▶ _DATASET CONTENT_:
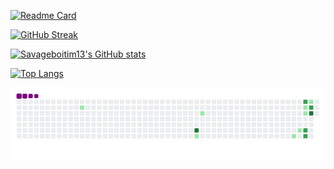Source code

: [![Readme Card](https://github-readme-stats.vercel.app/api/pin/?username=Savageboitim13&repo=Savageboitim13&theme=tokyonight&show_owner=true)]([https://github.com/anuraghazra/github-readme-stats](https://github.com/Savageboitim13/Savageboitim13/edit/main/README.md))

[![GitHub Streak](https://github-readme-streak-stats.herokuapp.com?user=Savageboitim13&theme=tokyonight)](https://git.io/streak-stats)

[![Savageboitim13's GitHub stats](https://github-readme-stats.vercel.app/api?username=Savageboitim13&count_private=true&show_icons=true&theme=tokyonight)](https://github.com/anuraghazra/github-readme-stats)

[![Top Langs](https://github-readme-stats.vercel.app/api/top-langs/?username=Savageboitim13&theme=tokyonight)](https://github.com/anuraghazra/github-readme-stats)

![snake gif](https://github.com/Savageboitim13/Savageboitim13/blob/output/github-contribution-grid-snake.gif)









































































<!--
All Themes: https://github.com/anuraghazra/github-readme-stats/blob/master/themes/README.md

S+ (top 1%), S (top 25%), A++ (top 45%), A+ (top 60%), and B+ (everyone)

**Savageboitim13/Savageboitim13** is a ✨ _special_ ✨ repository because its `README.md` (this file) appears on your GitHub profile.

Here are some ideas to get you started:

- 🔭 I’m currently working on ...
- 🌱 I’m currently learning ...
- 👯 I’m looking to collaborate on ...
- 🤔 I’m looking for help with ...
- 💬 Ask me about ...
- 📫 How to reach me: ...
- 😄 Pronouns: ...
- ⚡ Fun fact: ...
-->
==
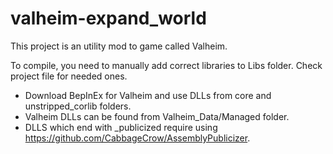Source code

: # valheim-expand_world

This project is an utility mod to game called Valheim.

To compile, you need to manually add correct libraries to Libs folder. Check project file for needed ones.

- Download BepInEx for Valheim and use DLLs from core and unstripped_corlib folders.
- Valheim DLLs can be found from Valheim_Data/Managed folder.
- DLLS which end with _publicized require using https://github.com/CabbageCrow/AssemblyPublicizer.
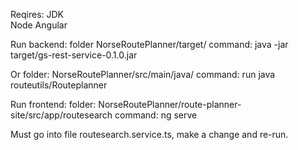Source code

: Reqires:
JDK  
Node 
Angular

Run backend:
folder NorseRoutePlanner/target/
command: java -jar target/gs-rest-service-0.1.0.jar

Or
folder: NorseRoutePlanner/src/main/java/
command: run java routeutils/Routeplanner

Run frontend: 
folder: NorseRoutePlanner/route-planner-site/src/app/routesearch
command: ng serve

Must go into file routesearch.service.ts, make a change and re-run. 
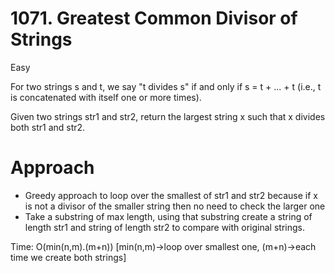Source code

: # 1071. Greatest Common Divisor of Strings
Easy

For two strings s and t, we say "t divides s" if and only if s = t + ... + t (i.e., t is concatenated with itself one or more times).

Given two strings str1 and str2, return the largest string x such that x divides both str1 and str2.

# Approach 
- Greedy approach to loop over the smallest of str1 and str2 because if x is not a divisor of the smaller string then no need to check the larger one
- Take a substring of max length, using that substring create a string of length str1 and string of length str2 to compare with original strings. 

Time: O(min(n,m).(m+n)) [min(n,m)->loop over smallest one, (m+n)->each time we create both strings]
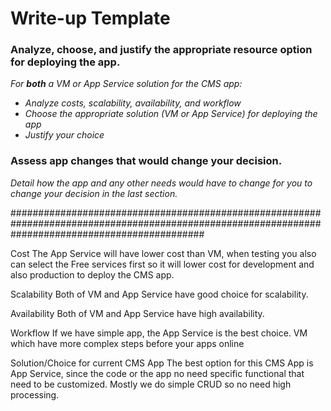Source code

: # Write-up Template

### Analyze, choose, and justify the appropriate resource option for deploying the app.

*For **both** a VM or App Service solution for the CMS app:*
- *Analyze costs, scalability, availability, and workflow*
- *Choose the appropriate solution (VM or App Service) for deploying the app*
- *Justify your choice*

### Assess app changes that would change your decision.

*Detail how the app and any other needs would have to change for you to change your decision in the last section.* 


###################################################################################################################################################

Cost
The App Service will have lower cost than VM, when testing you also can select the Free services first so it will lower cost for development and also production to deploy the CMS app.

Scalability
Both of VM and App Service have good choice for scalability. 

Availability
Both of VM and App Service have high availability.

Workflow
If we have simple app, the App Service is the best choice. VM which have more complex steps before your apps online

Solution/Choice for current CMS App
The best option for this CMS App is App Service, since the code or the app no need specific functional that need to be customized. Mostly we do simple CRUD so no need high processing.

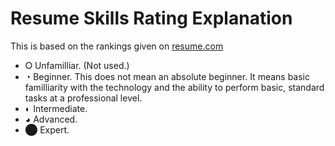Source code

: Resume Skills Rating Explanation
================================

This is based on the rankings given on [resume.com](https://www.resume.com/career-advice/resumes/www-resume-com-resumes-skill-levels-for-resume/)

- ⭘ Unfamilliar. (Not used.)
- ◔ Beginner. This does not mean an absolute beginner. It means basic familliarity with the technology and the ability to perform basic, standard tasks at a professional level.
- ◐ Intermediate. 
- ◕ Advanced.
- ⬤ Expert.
==
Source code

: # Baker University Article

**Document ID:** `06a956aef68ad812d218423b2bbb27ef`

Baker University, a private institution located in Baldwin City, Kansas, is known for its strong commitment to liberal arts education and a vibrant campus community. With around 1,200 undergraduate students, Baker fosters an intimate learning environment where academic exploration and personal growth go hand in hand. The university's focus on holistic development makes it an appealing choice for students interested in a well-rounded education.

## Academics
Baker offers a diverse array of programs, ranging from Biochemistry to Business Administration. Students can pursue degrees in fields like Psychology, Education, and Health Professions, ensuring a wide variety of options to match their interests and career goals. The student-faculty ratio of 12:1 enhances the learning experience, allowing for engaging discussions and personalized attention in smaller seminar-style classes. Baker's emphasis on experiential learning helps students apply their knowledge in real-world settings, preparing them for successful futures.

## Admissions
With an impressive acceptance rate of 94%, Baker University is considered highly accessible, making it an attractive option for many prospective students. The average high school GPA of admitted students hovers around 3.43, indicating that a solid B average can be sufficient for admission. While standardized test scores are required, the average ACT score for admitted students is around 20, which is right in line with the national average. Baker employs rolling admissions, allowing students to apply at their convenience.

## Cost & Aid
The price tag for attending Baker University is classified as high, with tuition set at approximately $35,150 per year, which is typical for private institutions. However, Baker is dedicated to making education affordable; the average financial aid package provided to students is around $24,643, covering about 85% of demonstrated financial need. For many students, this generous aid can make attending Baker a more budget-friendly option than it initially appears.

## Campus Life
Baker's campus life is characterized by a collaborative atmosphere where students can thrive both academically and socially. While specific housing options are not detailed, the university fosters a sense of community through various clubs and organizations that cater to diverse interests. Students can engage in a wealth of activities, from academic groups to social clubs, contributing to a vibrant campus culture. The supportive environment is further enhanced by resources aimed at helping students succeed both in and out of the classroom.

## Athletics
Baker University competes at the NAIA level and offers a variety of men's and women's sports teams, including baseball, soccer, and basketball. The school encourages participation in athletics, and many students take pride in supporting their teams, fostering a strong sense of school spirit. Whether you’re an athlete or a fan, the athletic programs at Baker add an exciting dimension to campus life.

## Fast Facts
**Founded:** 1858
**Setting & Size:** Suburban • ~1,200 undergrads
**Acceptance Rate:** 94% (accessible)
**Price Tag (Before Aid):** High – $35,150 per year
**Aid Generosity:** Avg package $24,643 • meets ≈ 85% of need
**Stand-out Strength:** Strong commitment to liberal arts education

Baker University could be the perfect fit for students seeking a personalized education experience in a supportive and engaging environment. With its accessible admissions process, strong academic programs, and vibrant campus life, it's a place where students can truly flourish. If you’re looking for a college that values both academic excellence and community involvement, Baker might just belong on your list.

▶ _TASK TO COMPLETE_: Would you print exactly, and only, the lines of the data above from the line with "Baker University Article" through the line with "## Cost & Aid", inclusive?

▶ _TASK RESPONSE_:
: # Baker University Article

**Document ID:** `06a956aef68ad812d218423b2bbb27ef`

Baker University, a private institution located in Baldwin City, Kansas, is known for its strong commitment to liberal arts education and a vibrant campus community. With around 1,200 undergraduate students, Baker fosters an intimate learning environment where academic exploration and personal growth go hand in hand. The university's focus on holistic development makes it an appealing choice for students interested in a well-rounded education.

## Academics
Baker offers a diverse array of programs, ranging from Biochemistry to Business Administration. Students can pursue degrees in fields like Psychology, Education, and Health Professions, ensuring a wide variety of options to match their interests and career goals. The student-faculty ratio of 12:1 enhances the learning experience, allowing for engaging discussions and personalized attention in smaller seminar-style classes. Baker's emphasis on experiential learning helps students apply their knowledge in real-world settings, preparing them for successful futures.

## Admissions
With an impressive acceptance rate of 94%, Baker University is considered highly accessible, making it an attractive option for many prospective students. The average high school GPA of admitted students hovers around 3.43, indicating that a solid B average can be sufficient for admission. While standardized test scores are required, the average ACT score for admitted students is around 20, which is right in line with the national average. Baker employs rolling admissions, allowing students to apply at their convenience.

## Cost & Aid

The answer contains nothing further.